Will take appropriate action, says Finance Ministry on Vodafone tribunal setback

Updated on Sep 26, 2020 08:13 AM IST

The government will obtain legal opinion on the tribunal order and explore the possibility of filing an application before the appropriate court in Singapore, the seat of the arbitration

An international arbitration tribunal on September 25 ruled in favour of Vodafone(Reuters)
An international arbitration tribunal on September 25 ruled in favour of Vodafone(Reuters)
Hindustan Times, New Delhi | ByRajeev Jayaswal

The government may take appropriate action on the Vodafone tax case, two finance ministry officials said adding that there is no question of India losing Rs 20,000 crore as Vodafone did not pay the tax, including interest and penalty on it

Also, the Tribunal has not accepted the claim of Vodafone for award of damages, they said requesting anonymity.

They said the government would examine the order carefully and further appropriate action would be taken after obtaining legal opinion, including, challenging the award by filing of an application before the appropriate court in Singapore, which is the seat of the arbitration.

An international arbitration tribunal on September 25 ruled in favour of Vodafone and held that the tax demand raised by the Indian Income-Tax Department on the basis of the retrospective amendment is in violation of the India-Netherlands Bilateral Investment Promotion Agreement (BIPA).

According to sources, the tribunal has directed India to bear 60% of cost incurred by Vodafone towards legal representation and assistance, which comes to 43,27,294.50 pounds and 50% of the fees paid by Vodafone to the appointing authority, which comes to 3,000 Euros, they said.

“Thus, the total cost of reimbursement works out in Indian rupees to around Rs. 40 crore. In addition, an amount of Rs. 44.74 crore collected from Vodafone needs to be refunded in pursuance of the order of the Arbitration Tribunal. Thus, the total outgo on account of this award is estimated to be around Rs. 85 crore,” one of the officials said.

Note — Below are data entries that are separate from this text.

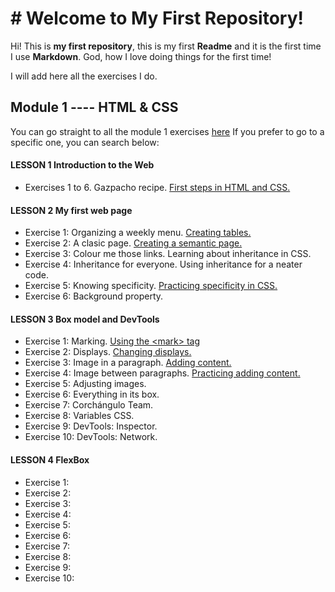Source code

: # # Welcome to My First Repository!

Hi! This is **my first repository**, this is my first **Readme** and it is the first time I use **Markdown**.
God, how I love doing things for the first time!

I will add here all the exercises I do.

## Module 1 ---- HTML & CSS 
You can go straight to all the module 1 exercises [here](https://github.com/cvcastano/ejercicios-de-adalab/tree/master/modulo%201)
If you prefer to go to a specific one, you can search below:
#### LESSON 1	Introduction to the Web
 - Exercises 1 to 6. Gazpacho recipe. [First steps in HTML and CSS.](https://github.com/cvcastano/ejercicios-de-adalab/tree/master/modulo%201/modulo-1-leccion-01-intro-a-la-web/modulo-1-leccion-01-ejercicios-1-al-6 "First steps in HTML and CSS")
#### LESSON 2	My first web page
 - Exercise 1: Organizing a weekly menu. [Creating tables.](https://github.com/cvcastano/ejercicios-de-adalab/tree/master/modulo%201/modulo-1-leccion-02-mi-primera-pagina-web/modulo-1-leccion-02-ejercicio-01-menu-semanal "Creating tables.")
 - Exercise 2: A clasic page. [Creating a semantic page.](https://github.com/cvcastano/ejercicios-de-adalab/tree/master/modulo%201/modulo-1-leccion-02-mi-primera-pagina-web/modulo-1-leccion-02-ejercicio-02-una-pagina-clasica)
 - Exercise 3: Colour me those links. Learning about inheritance in CSS.   
 - Exercise 4: Inheritance for everyone. Using inheritance for a neater code.
 - Exercise 5: Knowing specificity. [Practicing specificity in CSS.](https://github.com/cvcastano/ejercicios-de-adalab/tree/master/modulo%201/modulo-1-leccion-02-mi-primera-pagina-web/modulo-1-leccion-02-ejercicio-05-especificidad "Practicing the specificity in CSS.")
 - Exercise 6: Background property.
#### LESSON 3	Box model and DevTools
 - Exercise 1: Marking. [Using the &lt;mark&gt; tag](https://github.com/cvcastano/ejercicios-de-adalab/tree/master/modulo%201/modulo-1-leccion-03-modelo-de-caja-y-herramientas/modulo-1-leccion-03-ejercicio-01-marcando "Using the mark tag") 
 - Exercise 2: Displays. [Changing displays.](https://github.com/cvcastano/ejercicios-de-adalab/tree/master/modulo%201/modulo-1-leccion-03-modelo-de-caja-y-herramientas/modulo-1-leccion-03-ejercicio-02-displays)
 - Exercise 3: Image in a paragraph. [Adding content.](https://github.com/cvcastano/ejercicios-de-adalab/tree/master/modulo%201/modulo-1-leccion-03-modelo-de-caja-y-herramientas/modulo-1-leccion-03-ejercicio-03-imagen-en-parrafo)
 - Exercise 4: Image between paragraphs. [Practicing adding content.](https://github.com/cvcastano/ejercicios-de-adalab/tree/master/modulo%201/modulo-1-leccion-03-modelo-de-caja-y-herramientas/modulo-1-leccion-03-ejercicio-04-imagen-entre-parrafos)
 - Exercise 5: Adjusting images.
 - Exercise 6: Everything in its box.
 - Exercise 7: Corchángulo Team. 
 - Exercise 8: Variables CSS.
 - Exercise 9: DevTools: Inspector.
 - Exercise 10: DevTools: Network.
#### LESSON 4	FlexBox
 - Exercise 1:
 - Exercise 2:
 - Exercise 3:
 - Exercise 4:
 - Exercise 5:
 - Exercise 6:
 - Exercise 7:
 - Exercise 8:
 - Exercise 9:
 - Exercise 10:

It may be noted here that in February 2007, Vodafone International Holding (a Netherland Company) had purchased 100% shares of CGP Investments (Holding) Ltd (CGP Ltd.) (a Cayman Islands Company) for $11.1 billion from Hutchison Telecommunications International Limited. CGP Ltd. indirectly controlled 67%of Hutchison Essar Limited (HEL Ltd.) -- an Indian Company. Hence, through this acquisition, Vodafone got control over an Indian company -Hutchison Essar Limited.

Officials said it was argued by Vodafone that this transaction was not liable for tax in India as the asset transferred i.e. shares of CGP Ltd are the shares of the Cayman Island Company and hence was not shares of an Indian company. The Income Tax Department felt that such indirect transfer was designed only to avoid capital gain tax in India, it raised a demand of around Rs 7,900 crore by holding that the said transfer of shares of CGP Ltd. involved indirect transfer of Indian assets, i.e., shares of an Indian company (HEL Ltd).

Vodafone challenged the order before the Bombay High Court which upheld the order of the Income Tax Department. Vodafone next challenged the order before the Supreme Court. The Supreme Court in 2012 gave the judgement in favour of Vodafone, holding that such indirect transfer of assets is not taxable under existing provisions of the Income Tax Act.

Finance ministry officials said to stop the abuse and plug loophole of such indirect transfer of Indian assets and also as the intention of the relevant provisions of the Income Tax Act was always to tax indirect transfer of Indian assets, the Finance Act, 2012 made an amendment to specifically clarify that indirect transfer of assets located in India were always taxable under the Income Tax Act.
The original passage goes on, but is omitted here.